O presidente do Supremo Tribunal Federal, Luís Roberto Barroso, abriu uma divergência no julgamento do Marco Civil da Internet (MCI) nesta quarta-feira (18). Ele votou a favor da exigência de uma decisão judicial para a responsabilização das redes sociais por conteúdo ofensivo publicado por usuários. Com isso, propôs a inconstitucionalidade parcial do artigo 19 da lei, que estipula que as plataformas são responsáveis pelo conteúdo apenas se desrespeitarem uma ordem judicial de remoção.
Na semana passada, os ministros Dias Toffoli e Luiz Fux, relatores de ações sobre o tema, defenderam a inconstitucionalidade do artigo 19. Eles votaram no sentido de que, em casos de postagens ofensivas que caracterizem crimes contra a honra (calúnia, injúria e difamação), seria suficiente uma notificação direta da pessoa ofendida à plataforma para que esta começasse a responder pela ofensa.
Para as plataformas, esse mecanismo conhecido como “notice and takedown” (notificação e retirada) criaria um incentivo para a remoção generalizada de postagens, visando mitigar riscos de punição para as empresas de tecnologia.
Mesmo que algum conteúdo fosse legítimo e lícito, bastaria à pessoa mencionada solicitar a remoção do conteúdo por considerá-lo ofensivo, o que poderia pressionar a rede social a removê-lo por medo de enfrentar problemas na Justiça.
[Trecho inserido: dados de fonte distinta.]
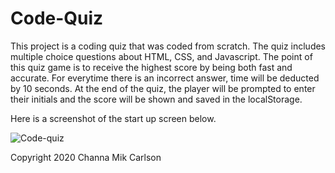 # Code-Quiz

This project is a coding quiz that was coded from scratch. The quiz includes multiple choice questions about HTML, CSS, and Javascript. The point of this quiz game is to receive the highest score by being both fast and accurate. For everytime there is an incorrect answer, time will be deducted by 10 seconds. At the end of the quiz, the player will be prompted to enter their initials and the score will be shown and saved in the localStorage.


Here is a screenshot of the start up screen below.

![Code-quiz](https://user-images.githubusercontent.com/61893686/85214333-4aef6e80-b337-11ea-9084-c28fb8d38039.png)


Copyright 2020 Channa Mik Carlson
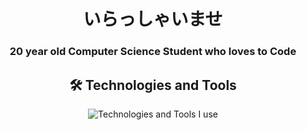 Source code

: <h1 align="center">いらっしゃいませ</h1>
<h3 align="center">20 year old Computer Science Student who loves to Code</h3>


<h2 align="center">🛠️ Technologies and Tools</h2>

<div align="center">
    <img src="https://skillicons.dev/icons?i=discord,vscode,html,css,js,java,nodejs,express,postman,mongodb,firebase,git,github,react,tailwind,figma&perline=8" alt="Technologies and Tools I use" />
</div>
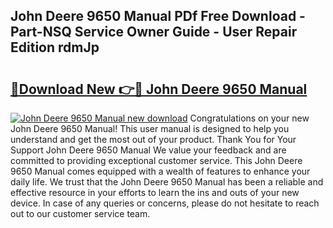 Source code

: ## John Deere 9650 Manual PDf Free Download - Part-NSQ Service Owner Guide - User Repair Edition rdmJp

# <h2><a href="http://bc94654.oget.top/?id=John+Deere+9650+Manual">🔗Download New 👉🔴 John Deere 9650 Manual</a></h2>

[![John Deere 9650 Manual new download](https://i.imgur.com/5g1atiW.png)](http://bc94654.oget.top/?id=John+Deere+9650+Manual)
Congratulations on your new John Deere 9650 Manual! This user manual is designed to help you understand and get the most out of your product. Thank You for Your Support John Deere 9650 Manual We value your feedback and are committed to providing exceptional customer service. This John Deere 9650 Manual comes equipped with a wealth of features to enhance your daily life. We trust that the John Deere 9650 Manual has been a reliable and effective resource in your efforts to learn the ins and outs of your new device. In case of any queries or concerns, please do not hesitate to reach out to our customer service team.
Para Barroso, é fundamental manter, nesses casos, a lógica do artigo 19 do MCI para garantir a liberdade de expressão, conforme estabelecido pelo próprio texto do dispositivo. “A remoção de conteúdos ofensivos ou que configuram crimes contra a honra não pode prescindir de uma decisão judicial.
Os conteúdos relacionados à honra, mesmo que sejam considerados crimes de injúria, calúnia e difamação para alguns, devem permanecer sob o regime do artigo 19, sob risco de violar a liberdade de expressão. Se prevalecer esse entendimento, se alguém disser que o governador é burro, ele pode solicitar a remoção, o que me parece inadequado”, afirmou.
Com pedido de vista, Barroso antecipa voto e pode influenciar outros ministros
Na semana passada, Barroso interrompeu o julgamento com um pedido de vista. Nesta quarta-feira, trazendo seu voto sobre a questão, ele passou à frente de outros ministros na deliberação. A divergência aberta nesse momento inicial é uma tentativa de influenciar os demais ministros e redirecionar a discussão, que se encaminhava em uma direção mais restritiva.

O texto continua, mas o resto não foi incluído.